▼

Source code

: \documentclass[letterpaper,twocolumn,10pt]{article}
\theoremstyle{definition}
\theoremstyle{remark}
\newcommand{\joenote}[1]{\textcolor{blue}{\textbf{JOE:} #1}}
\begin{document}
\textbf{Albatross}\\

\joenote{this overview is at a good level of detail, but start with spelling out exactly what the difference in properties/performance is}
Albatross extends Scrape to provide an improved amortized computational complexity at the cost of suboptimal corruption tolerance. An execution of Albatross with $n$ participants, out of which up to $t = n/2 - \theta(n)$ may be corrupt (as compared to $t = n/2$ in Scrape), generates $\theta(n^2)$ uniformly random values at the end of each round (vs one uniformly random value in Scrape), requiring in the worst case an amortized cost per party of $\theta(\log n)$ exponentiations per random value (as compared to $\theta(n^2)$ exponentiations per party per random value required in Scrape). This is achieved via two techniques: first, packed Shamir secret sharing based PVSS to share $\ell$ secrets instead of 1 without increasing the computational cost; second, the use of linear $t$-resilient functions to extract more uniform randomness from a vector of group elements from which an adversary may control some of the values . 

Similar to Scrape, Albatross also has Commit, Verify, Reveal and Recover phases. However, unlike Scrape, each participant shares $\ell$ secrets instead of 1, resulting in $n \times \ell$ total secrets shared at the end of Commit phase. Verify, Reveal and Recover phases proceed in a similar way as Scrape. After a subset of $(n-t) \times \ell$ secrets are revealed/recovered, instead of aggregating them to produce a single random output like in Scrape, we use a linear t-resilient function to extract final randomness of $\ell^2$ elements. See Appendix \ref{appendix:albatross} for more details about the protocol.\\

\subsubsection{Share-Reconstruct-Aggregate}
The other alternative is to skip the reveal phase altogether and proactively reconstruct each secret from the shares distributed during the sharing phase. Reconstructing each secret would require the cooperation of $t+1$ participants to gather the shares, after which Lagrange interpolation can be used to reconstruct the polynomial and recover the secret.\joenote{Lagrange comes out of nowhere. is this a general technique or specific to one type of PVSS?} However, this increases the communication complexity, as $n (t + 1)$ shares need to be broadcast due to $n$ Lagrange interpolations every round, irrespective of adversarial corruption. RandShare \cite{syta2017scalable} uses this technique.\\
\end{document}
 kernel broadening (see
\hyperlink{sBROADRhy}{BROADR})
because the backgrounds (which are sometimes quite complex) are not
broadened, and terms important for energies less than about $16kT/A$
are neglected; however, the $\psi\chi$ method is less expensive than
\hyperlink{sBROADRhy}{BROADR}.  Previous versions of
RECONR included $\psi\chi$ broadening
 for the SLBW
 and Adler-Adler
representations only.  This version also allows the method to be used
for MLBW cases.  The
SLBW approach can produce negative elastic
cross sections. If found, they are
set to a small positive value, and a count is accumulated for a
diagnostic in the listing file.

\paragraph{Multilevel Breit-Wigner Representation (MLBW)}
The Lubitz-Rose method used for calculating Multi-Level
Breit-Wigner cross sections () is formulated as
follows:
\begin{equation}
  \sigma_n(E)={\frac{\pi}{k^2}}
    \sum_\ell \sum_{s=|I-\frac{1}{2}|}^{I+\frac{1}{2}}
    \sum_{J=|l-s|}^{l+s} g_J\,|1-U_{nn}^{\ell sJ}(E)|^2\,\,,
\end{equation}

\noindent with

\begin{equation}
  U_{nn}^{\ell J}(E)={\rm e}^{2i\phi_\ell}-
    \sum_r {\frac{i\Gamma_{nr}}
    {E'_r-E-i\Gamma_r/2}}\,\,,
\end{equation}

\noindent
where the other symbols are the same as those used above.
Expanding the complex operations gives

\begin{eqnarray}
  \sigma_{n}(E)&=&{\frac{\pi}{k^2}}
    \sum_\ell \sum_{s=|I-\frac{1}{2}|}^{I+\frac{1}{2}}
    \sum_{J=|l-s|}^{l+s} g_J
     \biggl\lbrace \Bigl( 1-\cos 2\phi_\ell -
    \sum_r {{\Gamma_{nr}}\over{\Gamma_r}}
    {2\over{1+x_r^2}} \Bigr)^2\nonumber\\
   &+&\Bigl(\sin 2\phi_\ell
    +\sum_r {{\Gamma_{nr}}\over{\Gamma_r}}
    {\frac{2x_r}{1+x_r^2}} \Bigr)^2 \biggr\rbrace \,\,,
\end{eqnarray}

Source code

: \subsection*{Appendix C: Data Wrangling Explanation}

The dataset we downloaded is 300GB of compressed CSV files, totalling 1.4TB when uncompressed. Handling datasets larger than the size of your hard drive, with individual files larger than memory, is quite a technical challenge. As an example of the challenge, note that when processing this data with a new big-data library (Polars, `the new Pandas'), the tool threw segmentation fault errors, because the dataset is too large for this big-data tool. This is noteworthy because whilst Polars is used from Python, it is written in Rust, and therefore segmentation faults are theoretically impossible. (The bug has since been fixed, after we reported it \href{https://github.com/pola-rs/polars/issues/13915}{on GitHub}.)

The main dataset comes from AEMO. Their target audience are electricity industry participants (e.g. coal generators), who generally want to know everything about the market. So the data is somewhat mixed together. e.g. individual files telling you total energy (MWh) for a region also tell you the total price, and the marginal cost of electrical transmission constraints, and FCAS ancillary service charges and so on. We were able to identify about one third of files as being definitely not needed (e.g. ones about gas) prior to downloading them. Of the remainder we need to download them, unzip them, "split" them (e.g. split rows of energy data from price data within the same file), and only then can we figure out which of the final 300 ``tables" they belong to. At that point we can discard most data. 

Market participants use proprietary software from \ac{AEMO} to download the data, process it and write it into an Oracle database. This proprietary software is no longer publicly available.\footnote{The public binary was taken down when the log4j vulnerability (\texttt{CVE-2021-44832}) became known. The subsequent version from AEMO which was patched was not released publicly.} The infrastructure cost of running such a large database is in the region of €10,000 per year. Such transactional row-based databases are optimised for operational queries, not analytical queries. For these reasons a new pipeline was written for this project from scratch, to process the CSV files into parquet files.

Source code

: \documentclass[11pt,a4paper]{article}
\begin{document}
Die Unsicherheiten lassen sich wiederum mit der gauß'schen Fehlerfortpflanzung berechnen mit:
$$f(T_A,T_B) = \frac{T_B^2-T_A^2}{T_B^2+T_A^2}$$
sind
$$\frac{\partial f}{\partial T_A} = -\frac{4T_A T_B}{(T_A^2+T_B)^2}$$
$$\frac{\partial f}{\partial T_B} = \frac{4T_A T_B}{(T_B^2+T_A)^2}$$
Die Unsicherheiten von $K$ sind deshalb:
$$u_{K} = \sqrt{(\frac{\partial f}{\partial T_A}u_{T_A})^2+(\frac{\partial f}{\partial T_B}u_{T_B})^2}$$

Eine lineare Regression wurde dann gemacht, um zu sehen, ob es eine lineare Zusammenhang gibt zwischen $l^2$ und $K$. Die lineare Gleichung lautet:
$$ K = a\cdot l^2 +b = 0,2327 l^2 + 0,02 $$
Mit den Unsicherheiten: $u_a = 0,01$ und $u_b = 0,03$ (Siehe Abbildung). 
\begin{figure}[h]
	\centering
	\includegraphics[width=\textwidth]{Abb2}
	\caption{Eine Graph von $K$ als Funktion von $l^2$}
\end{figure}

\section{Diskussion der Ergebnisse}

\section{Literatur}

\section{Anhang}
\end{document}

▲

Wherever the word "documentclass" turns up in the records above, copy the line that holds it.

Exercise solution:
: \documentclass[letterpaper,twocolumn,10pt]{article}
: \documentclass[11pt,a4paper]{article}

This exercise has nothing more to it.